La campagna, orchestrata al solito dal giornale diretto dal Presidente
della "Stretto di Messina" - una circostanza che distorce dibattito,
comportamenti e decisioni -, sarebbe tesa ad accelerare le scelte, in un
processo che invece è bloccato.
Giuliano Amato ha infatti ribadito che il ponte non è nel suo programma
di governo; il ministro dei lavori pubblici Nesi ripete che bisogna
quantomeno attendere il parere degli advisor, che stanno valutando il
progetto; il responsabile dell'ambiente Bordon sottolinea che, se dalla
supervalutazione non giungesse un chiaro "via libera", l'operazione
andrebbe chiusa definitivamente.
In tutto questo anche la "filiale della lobby presso la regione Calabria"
potrebbe serenamente attendere qualche mese e puntare su un
possibile governo nazionale amico, dopo le elezioni generali. Invece si
vuole assolutamente fare prima, perché?
La ragione si coglie dal documento presentato dai pontisti nell'incontro -
dall'esito per loro ovviamente deludente - tenutosi qualche giorno fa a
palazzo Chigi: la messa in liquidazione dell'Iri, azionista di maggioranza
dello "Stretto di Messina" trascinerà con sé la società in questione. La
regione Calabria (e forse anche Rotella) hanno chiesto la acquisizione
delle azioni Iritecna a titolo gratuito. Anche se la liquidazione della
società non presuppone necessariamente la bocciatura del progetto; per
la cui eventuale fase esecutiva servirebbe in ogni caso un nuovo
soggetto pubblico.
L'altra scadenza è l'approvazione del bilancio della regione Calabria e
l'adeguamento dei fondi di Agenda 2000: sembra che gli amici del ponte
vogliano essere legittimati, per una materia di competenza statale, a
usare ancora fondi pubblici - stavolta regionali - per gratificare la lobby,
magari con la scusa degli studi propedeutici al progetto esecutivo (per il
quale c'è una stima di oltre 1400 miliardi di carte, dati, grafici, disegni e
tabelle); i quasi 200 miliardi già spesi non sono evidentemente bastati.
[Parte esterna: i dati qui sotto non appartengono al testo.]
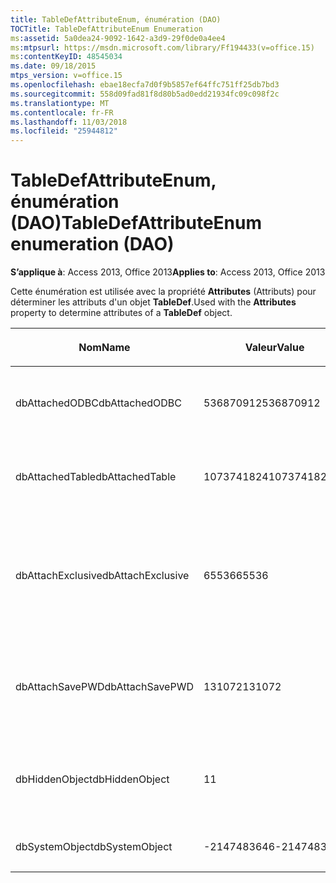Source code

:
 ```yaml
---
title: TableDefAttributeEnum, énumération (DAO)
TOCTitle: TableDefAttributeEnum Enumeration
ms:assetid: 5a0dea24-9092-1642-a3d9-29f0de0a4ee4
ms:mtpsurl: https://msdn.microsoft.com/library/Ff194433(v=office.15)
ms:contentKeyID: 48545034
ms.date: 09/18/2015
mtps_version: v=office.15
ms.openlocfilehash: ebae18ecfa7d0f9b5857ef64ffc751ff25db7bd3
ms.sourcegitcommit: 558d09fad81f8d80b5ad0edd21934fc09c098f2c
ms.translationtype: MT
ms.contentlocale: fr-FR
ms.lasthandoff: 11/03/2018
ms.locfileid: "25944812"
---
```

# <a name="tabledefattributeenum-enumeration-dao"></a><span data-ttu-id="3fd99-102">TableDefAttributeEnum, énumération (DAO)</span><span class="sxs-lookup"><span data-stu-id="3fd99-102">TableDefAttributeEnum enumeration (DAO)</span></span>


<span data-ttu-id="3fd99-103">**S’applique à**: Access 2013, Office 2013</span><span class="sxs-lookup"><span data-stu-id="3fd99-103">**Applies to**: Access 2013, Office 2013</span></span>

<span data-ttu-id="3fd99-104">Cette énumération est utilisée avec la propriété **Attributes** (Attributs) pour déterminer les attributs d'un objet **TableDef**.</span><span class="sxs-lookup"><span data-stu-id="3fd99-104">Used with the **Attributes** property to determine attributes of a **TableDef** object.</span></span>

<table>
<colgroup>
<col style="width: 33%" />
<col style="width: 33%" />
<col style="width: 33%" />
</colgroup>
<thead>
<tr class="header">
<th><p><span data-ttu-id="3fd99-105">Nom</span><span class="sxs-lookup"><span data-stu-id="3fd99-105">Name</span></span></p></th>
<th><p><span data-ttu-id="3fd99-106">Valeur</span><span class="sxs-lookup"><span data-stu-id="3fd99-106">Value</span></span></p></th>
<th><p><span data-ttu-id="3fd99-107">Description</span><span class="sxs-lookup"><span data-stu-id="3fd99-107">Description</span></span></p></th>
</tr>
</thead>
<tbody>
<tr class="odd">
<td><p><span data-ttu-id="3fd99-108">dbAttachedODBC</span><span class="sxs-lookup"><span data-stu-id="3fd99-108">dbAttachedODBC</span></span></p></td>
<td><p><span data-ttu-id="3fd99-109">536870912</span><span class="sxs-lookup"><span data-stu-id="3fd99-109">536870912</span></span></p></td>
<td><p><span data-ttu-id="3fd99-110">Table de base de données ODBC attachée.</span><span class="sxs-lookup"><span data-stu-id="3fd99-110">Linked ODBC database table.</span></span></p></td>
</tr>
<tr class="even">
<td><p><span data-ttu-id="3fd99-111">dbAttachedTable</span><span class="sxs-lookup"><span data-stu-id="3fd99-111">dbAttachedTable</span></span></p></td>
<td><p><span data-ttu-id="3fd99-112">1073741824</span><span class="sxs-lookup"><span data-stu-id="3fd99-112">1073741824</span></span></p></td>
<td><p><span data-ttu-id="3fd99-113">Table de base de données non ODBC attachée.</span><span class="sxs-lookup"><span data-stu-id="3fd99-113">Linked non-ODBC database table.</span></span></p></td>
</tr>
<tr class="odd">
<td><p><span data-ttu-id="3fd99-114">dbAttachExclusive</span><span class="sxs-lookup"><span data-stu-id="3fd99-114">dbAttachExclusive</span></span></p></td>
<td><p><span data-ttu-id="3fd99-115">65536</span><span class="sxs-lookup"><span data-stu-id="3fd99-115">65536</span></span></p></td>
<td><p><span data-ttu-id="3fd99-116">Ouvre une table du moteur de base de données Microsoft Access attachée en mode exclusif.</span><span class="sxs-lookup"><span data-stu-id="3fd99-116">Opens a linked Microsoft Access database engine table for exclusive use.</span></span></p></td>
</tr>
<tr class="even">
<td><p><span data-ttu-id="3fd99-117">dbAttachSavePWD</span><span class="sxs-lookup"><span data-stu-id="3fd99-117">dbAttachSavePWD</span></span></p></td>
<td><p><span data-ttu-id="3fd99-118">131072</span><span class="sxs-lookup"><span data-stu-id="3fd99-118">131072</span></span></p></td>
<td><p><span data-ttu-id="3fd99-119">Enregistre l'identité et le mot de passe de l'utilisateur pour la table distante attachée.</span><span class="sxs-lookup"><span data-stu-id="3fd99-119">Saves user ID and password for linked remote table.</span></span></p></td>
</tr>
<tr class="odd">
<td><p><span data-ttu-id="3fd99-120">dbHiddenObject</span><span class="sxs-lookup"><span data-stu-id="3fd99-120">dbHiddenObject</span></span></p></td>
<td><p><span data-ttu-id="3fd99-121">1</span><span class="sxs-lookup"><span data-stu-id="3fd99-121">1</span></span></p></td>
<td><p><span data-ttu-id="3fd99-122">Table masquée (pour une utilisation temporaire).</span><span class="sxs-lookup"><span data-stu-id="3fd99-122">Hidden table (for temporary use).</span></span></p></td>
</tr>
<tr class="even">
<td><p><span data-ttu-id="3fd99-123">dbSystemObject</span><span class="sxs-lookup"><span data-stu-id="3fd99-123">dbSystemObject</span></span></p></td>
<td><p><span data-ttu-id="3fd99-124">-2147483646</span><span class="sxs-lookup"><span data-stu-id="3fd99-124">-2147483646</span></span></p></td>
<td><p><span data-ttu-id="3fd99-125">Table système.</span><span class="sxs-lookup"><span data-stu-id="3fd99-125">System table.</span></span></p></td>
</tr>
</tbody>
</table>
Per affermare le proprie posizioni i pontisti scomodano categorie come
lo sviluppo del Mezzogiorno: ma quale? Nell'era della sostenibilità e
della new economy, si propongono ancora megacantieri, tra l'altro in un
meridione piagato dal fallimento delle politiche delle grandi opere e dei
poli industriali. Ancora, l'occupazione: si prospetta il nuovo bluff del
lavoro temporaneo di cantiere, laddove gli economisti del mercato del
lavoro indicano, per regioni a economia più debole, la necessità di
rispondere al bisogno di occupazione permanente, (quella che invece
verrebbe meno nei traghettamenti con la realizzazione del ponte). Si
cita la necessità dei trasporti e di infrastrutture: che dovrebbero
piuttosto tener conto che l'Alta Velocità si è fermata a Napoli, per
proseguire via mare con la direttissima per Palermo; che il traffico aereo
siciliano è aumentato negli ultimi venti anni di oltre il 2400 per cento;
che le merci useranno sempre più le autostrade del mare - una
portacontainer di medio calibro può trasportare l'equivalente di 1000 Tir-
e che nello Stretto resterà un traffico essenzialmente locale. Ci si
dimentica invece di paesaggio e ambiente dello stretto di Messina: una
delle più grandi opere d'arte naturali del Mediterraneo, pronta a essere
una grande area di sviluppo sostenibile per il terzo millennio, che
verrebbe invece stravolta dalla megastruttura; così come verrebbero
devastati ancora i sistemi di versante e di costa, in cui già stanno
emergendo chiaramente i nefasti effetti delle dissensate politiche
insediative e infrastrutturali del recente passato. Si tralasciano i
problemi urbanistici, per cui le città dello stretto, che hanno tutti i
numeri per una riqualificazione che ne faccia organizzazioni urbane
attraenti, ecologiche e sostenibili, rischiano di diventare un'unica
megalopoli da terzo mondo, come paventato nei documenti preparatori
della Conferenza internazionale delle scuole di pianificazione, in
programma tra qualche giorno a Berlino.
Su questi aspetti si deve riflettere, soprattutto da parte dei
rappresentanti delle massime istituzioni calabresi e siciliane, di due
regioni che hanno mille problemi, ma tante risorse, e non possono
vedere i propri interessi, oltre che le proprie istituzioni posposti,
mortificati, asserviti a quelli della lobby del Ponte.